Выждав немного, мы вновь вернулись к дому Вовы Татарина, но
он так и не появился.
— Придется ждать до завтра, — вздохнула я.
— Девчонки, — услышали мы в этот момент,
обернулись и увидели Августу Поликарповну, которая шла от колодца с двумя
полными ведрами. Мы с Женькой торопливо направились к ней и взяли ведра из ее
рук. — Ну как? — спросила она тяжело дыша, хотя шли мы довольно
медленно. — Разобрались, что у нас тут за дела творятся?
— Пока нет, — покаялась Женька. — Однако уже
убедились, что в самом деле творятся.
— Да? — вроде бы испугалась Августа
Поликарповна. — А что случилось?
— На мельнице кто-то черную мессу служит.
— Это что такое? — заволновалась пенсионерка.
— Вроде церковной службы, но наоборот, то есть
поклоняются отнюдь не господу.
— Святые угодники… — Августа Поликарповна
перекрестилась. — И еще удивляемся, что у нас телевизор не кажет да мост
смыло. Удивляться надо, как живы до сих пор. И кто ж ее служит, эту мессу?

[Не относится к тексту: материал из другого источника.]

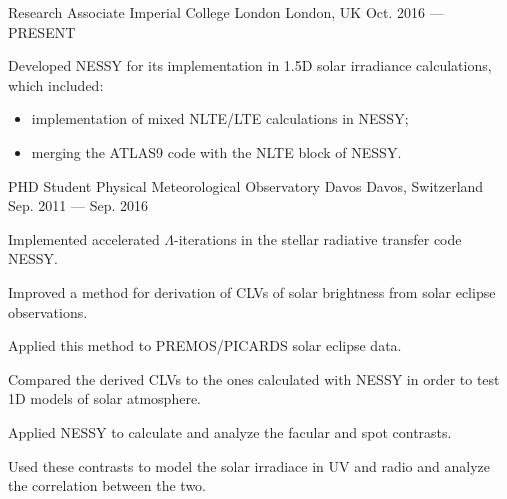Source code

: 

\begin{cventries}

  \cventry
    {Research Associate} %
    {Imperial College London} %
    {London, UK} %
    {Oct. 2016 --- PRESENT} %
    {
      \begin{cvitems} %
        \item {Developed NESSY for its implementation in 1.5D solar irradiance calculations, which included:}
            \begin{itemize}
                \item {implementation of mixed NLTE/LTE calculations in NESSY;}
                \item {merging the ATLAS9 code with the NLTE block of NESSY.}
            \end{itemize}
      \end{cvitems}
    }

  \cventry
    {PHD Student} %
    {Physical Meteorological Observatory Davos} %
    {Davos, Switzerland} %
    {Sep. 2011 --- Sep. 2016} %
    {
      \begin{cvitems} %
        \item {Implemented accelerated $\Lambda$-iterations in the stellar radiative transfer code NESSY.}
        \item {Improved a method for derivation of CLVs of solar brightness from solar eclipse observations.}
        \item {Applied this method to PREMOS/PICARDS solar eclipse data.}
        \item {Compared the derived CLVs to the ones calculated with NESSY in order to test 1D models of solar atmosphere.}
        \item {Applied NESSY to calculate and analyze the facular and spot contrasts.}
        \item {Used these contrasts to model the solar irradiace in UV and radio and analyze the correlation between the two.}
      \end{cvitems}
    }


\end{cventries}
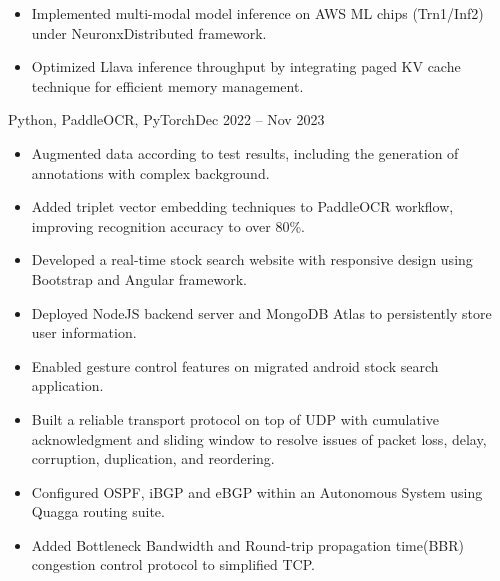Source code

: \documentclass[10pt,a4paper]{altacv}
\begin{document}
\begin{itemize}
	\item Implemented multi-modal model inference on AWS  ML chips (Trn1/Inf2) under NeuronxDistributed framework.
	\item Optimized Llava inference throughput by integrating paged KV cache technique for efficient memory management.
\end{itemize}

 {Python, PaddleOCR, PyTorch}{Dec 2022 -- Nov 2023}
\begin{itemize}
	\item Augmented data according to test results, including the generation of annotations with complex background.
	\item Added triplet vector embedding techniques to PaddleOCR workflow, improving recognition accuracy to over 80\%.
\end{itemize}



\begin{itemize}
	\item Developed a real-time stock search website with responsive design using Bootstrap and Angular framework. \href{http://stock-env.eba-etbgm9hj.us-west-1.elasticbeanstalk.com/search/home}{\faExternalLink}
	\item Deployed NodeJS backend server and MongoDB Atlas to persistently store user information.
	\item Enabled gesture control features on migrated android stock search application.
\end{itemize}

\begin{itemize}
	\item Built a reliable transport protocol on top of UDP with cumulative acknowledgment and sliding window to resolve issues of packet loss, delay, corruption, duplication, and reordering.
	\item Configured OSPF, iBGP and eBGP within an Autonomous System using Quagga routing suite.
	\item Added Bottleneck Bandwidth and Round-trip propagation time(BBR) congestion control protocol to simplified TCP.
\end{itemize}
\end{document}
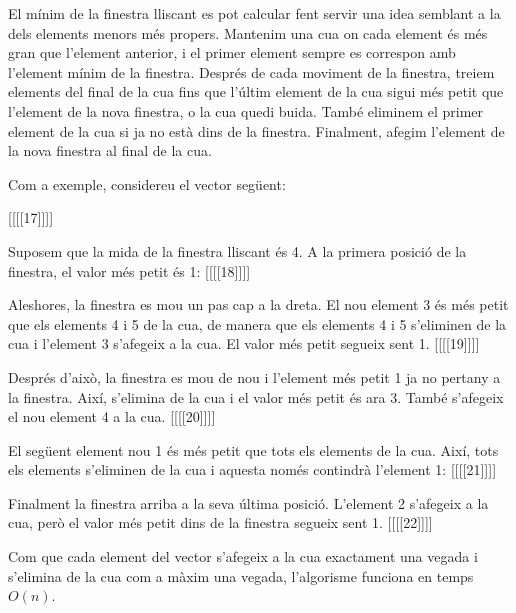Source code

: El mínim de la finestra lliscant es pot calcular fent servir una idea
semblant a la dels elements menors més propers. Mantenim una cua on
cada element és més gran que l'element anterior, i el primer element
sempre es correspon amb l'element mínim de la finestra. Després de
cada moviment de la finestra, treiem elements del final de la cua fins
que l'últim element de la cua sigui més petit que l'element de la
nova finestra, o la cua quedi buida. També eliminem el primer element
de la cua si ja no està dins de la finestra. Finalment, afegim l'element
de la nova finestra al final de la cua.

Com a exemple, considereu el vector següent:


[[[[17]]]]


Suposem que la mida de la finestra lliscant és 4. A la primera posició
de la finestra, el valor més petit és 1:
[[[[18]]]]


Aleshores, la finestra es mou un pas cap a la dreta. El nou element 3
és més petit que els elements 4 i 5 de la cua, de manera que els
elements 4 i 5 s'eliminen de la cua i l'element 3 s'afegeix a la
cua. El valor més petit segueix sent 1.
[[[[19]]]]


Després d'això, la finestra es mou de nou i l'element més petit 1 ja
no pertany a la finestra. Així, s'elimina de la cua i el valor més
petit és ara 3. També s'afegeix el nou element 4 a la cua.
[[[[20]]]]


El següent element nou 1 és més petit que tots els elements de la
cua. Així, tots els elements s'eliminen de la cua i aquesta només
contindrà l'element 1:
[[[[21]]]]


Finalment la finestra arriba a la seva última posició. L'element 2
s'afegeix a la cua, però el valor més petit dins de la finestra
segueix sent 1.
[[[[22]]]]


Com que cada element del vector s'afegeix a la cua exactament una
vegada i s'elimina de la cua com a màxim una vegada, l'algorisme
funciona en temps $O(n)$.
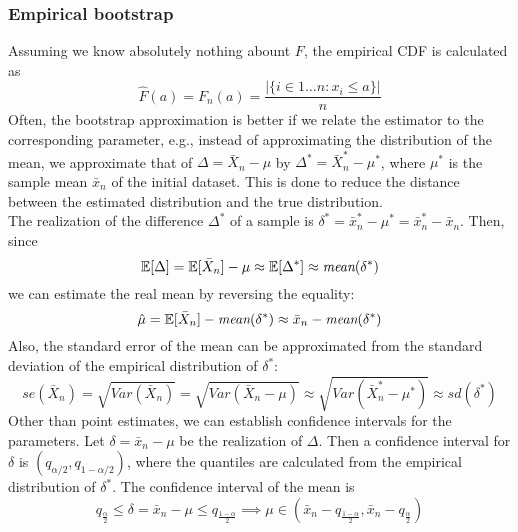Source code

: \subsubsection{Empirical bootstrap}
Assuming we know absolutely nothing abount $F$, the empirical CDF is calculated as
\begin{equation*}
    \hat{F}(a) = F_n(a) = \frac{|\{i \in 1 \ldots n : x_i \leq a\}|}{n}
\end{equation*}
Often, the bootstrap approximation is better if we relate the estimator to the corresponding parameter, e.g., instead of approximating the distribution of the mean, we approximate that of $\Delta = \bar{X}_n - \mu$ by $\Delta^* = \bar{X}_n^* - \mu^*$, where $\mu^*$ is the sample mean $\bar{x}_n$ of the initial dataset. This is done to reduce the distance between the estimated distribution and the true distribution. \\
The realization of the difference $\Delta^*$ of a sample is $\delta^* = \bar{x}_n^* - \mu^* = \bar{x}_n^* - \bar{x}_n$. Then, since
\begin{equation*}
    \mathbb{E}[\Delta] = \mathbb{E}[\bar{X}_n] - \mu \approx \mathbb{E}[\Delta^*] \approx \textit{mean}(\delta^*)
\end{equation*}
we can estimate the real mean by reversing the equality:
\begin{equation*}
    \hat{\mu} = \mathbb{E}[\bar{X}_n] - \textit{mean}(\delta^*) \approx \bar{x}_n - \textit{mean}(\delta^*)
\end{equation*}
Also, the standard error of the mean can be approximated from the standard deviation of the empirical distribution of $\delta^*$:
\begin{equation*}
    se(\bar{X}_n) = \sqrt{Var(\bar{X}_n)} = \sqrt{Var(\bar{X}_n - \mu)} \approx \sqrt{Var(\bar{X}_n^* - \mu^*)} \approx sd(\delta^*)
\end{equation*}
Other than point estimates, we can establish confidence intervals for the parameters. Let $\delta = \bar{x}_n - \mu$ be the realization of $\Delta$. Then a confidence interval for $\delta$ is $(q_{{\alpha}/2}, q_{1-\alpha/2})$, where the quantiles are calculated from the empirical distribution of $\delta^*$. The confidence interval of the mean is
\begin{equation*}
    q_{\frac{\alpha}{2}} \leq \delta = \bar{x}_n - \mu \leq q_{\frac{1-\alpha}{2}} \implies \mu \in (\bar{x}_n - q_{\frac{1-\alpha}{2}}, \bar{x}_n - q_{\frac{\alpha}{2}})
\end{equation*}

— Пока не выяснили, дверь была заперта, а в окошко
многого не разглядишь. Анфиса видела человека в чем-то черном. Августа
Поликарповна, мы вот что узнать хотели, вы за Горемыкиным ничего странного не
замечали?
— Так вы думаете?.. Нет, Иван Иваныч человек
богобоязненный, в Троицу вместе в храм ездили, на коленях всю службу выстоял…
Какая уж тут черная… забыла слово… Он чудак, конечно, но добрый.
— А почему чудак? — влезла я.
— А чего городскому человеку у нас делать? Скука. Добро
бы запасливым был: грибы там, а ягоды, но ведь он всем этим не интересуется.
Живет один, ест суп из пакетиков. Разве ж это дело? A теперь надумал на зиму
остаться. Да здесь зимой и привычный человек волком воет.
— Ну… вдруг у него проблемы, семейные, к
примеру, — хитро предположила Женька.
— Какие проблемы? Вдовец он, а сын с семьей за границей
живут. У Иван Иваныча в Москве квартира и пенсия хорошая. Я так думаю, он решил
зимой на остров идти. Чтоб, значит, взглянуть на Кукуя.
— Что значит взглянуть? — не выдержала я. —
Неужто Иван Иванович всерьез полагает, что на острове сидит какой-то Кукуй… —
Женька скорчила зверское лицо, и я замолчала, мы поднялись на крыльцо дома, где
жила Августа Поликарповна. Хозяйка пожала плечами, пропуская нас вперед.
— Может, и не сидит, а может… Кто знает? Женька
пристроила ведра на широкую лавку в сенях, и Августа Поликарповна предложила
нам выпить чая. Мы отказались, так как я боялась проглядеть Ивана Ивановича,
который казался мне все более подозрительным. Тут за моей спиной что-то
грохнуло, я вздрогнула и увидела, как из терраски, дверь которой выходила в
сени, появился Иван Бородин.
— Привет, — сказала Женька, мальчишка вздохнул,
пряча глаза, а бабка заметила:
— Чего молчишь, поздоровайся с людьми… Иван Бородин
замер, глядя куда-то в пол, а потом зажмурился, точно видеть нас было для него
совершенно невозможным делом, после чего жалко пискнул и со всех ног бросился
вон из Дома.
— Да ты чего? — крикнула ему вдогонку бабка и
покачала головой:
— Вот уж правда говорят, ума нет… Вы на него не
обижайтесь…
— Что вы…
— Пойду поищу мальчишку, — вздохнула Августа
Поликарповна, и мы вместе с ней спустились с крыльца и тут увидели Василия, он
как раз шел к дому соседки. — Вася, ты моего мальца не видел?
— К мельнице побежал, точно за ним черти гонятся. А
что?
— Да ничего. Нашло на парня. То тихий, точно ангелочек,
то вдруг пуганый какой-то. Придется осенью опять к врачу идти. Надо таблетки
успокоительные.
— Это конечно, — кивнул Василий, косясь на
нас; — Я чего зашел-то…
Нет ли у тебя взаймы бутылки?
— Найдем…
Повеселевший Василий начал подниматься на крыльцо, а Женька
спросила:
— Вы Вову Татарина не видели?
— Сегодня? Видел раз пять. По деревне мотался, выпить
искал. Я с сеном возился, вот теперь с устатку…
— А давно вы его видели?
— Да уж больше часа, как он. в пансионат пошел.
— Зачем?
— Говорю, искал, где бы выпить. Жена его — баба
неплохая, зря говорить не стану, но уж очень скандальная и бабкам нашим строго
наказала Татарину взаймы не давать и не наливать соответственно. После того как
они со Степановной возле колодца крупно поговорили, никто и не дает, вот Вовка
и мается.
— А в пансионате он у кого думал денег занять?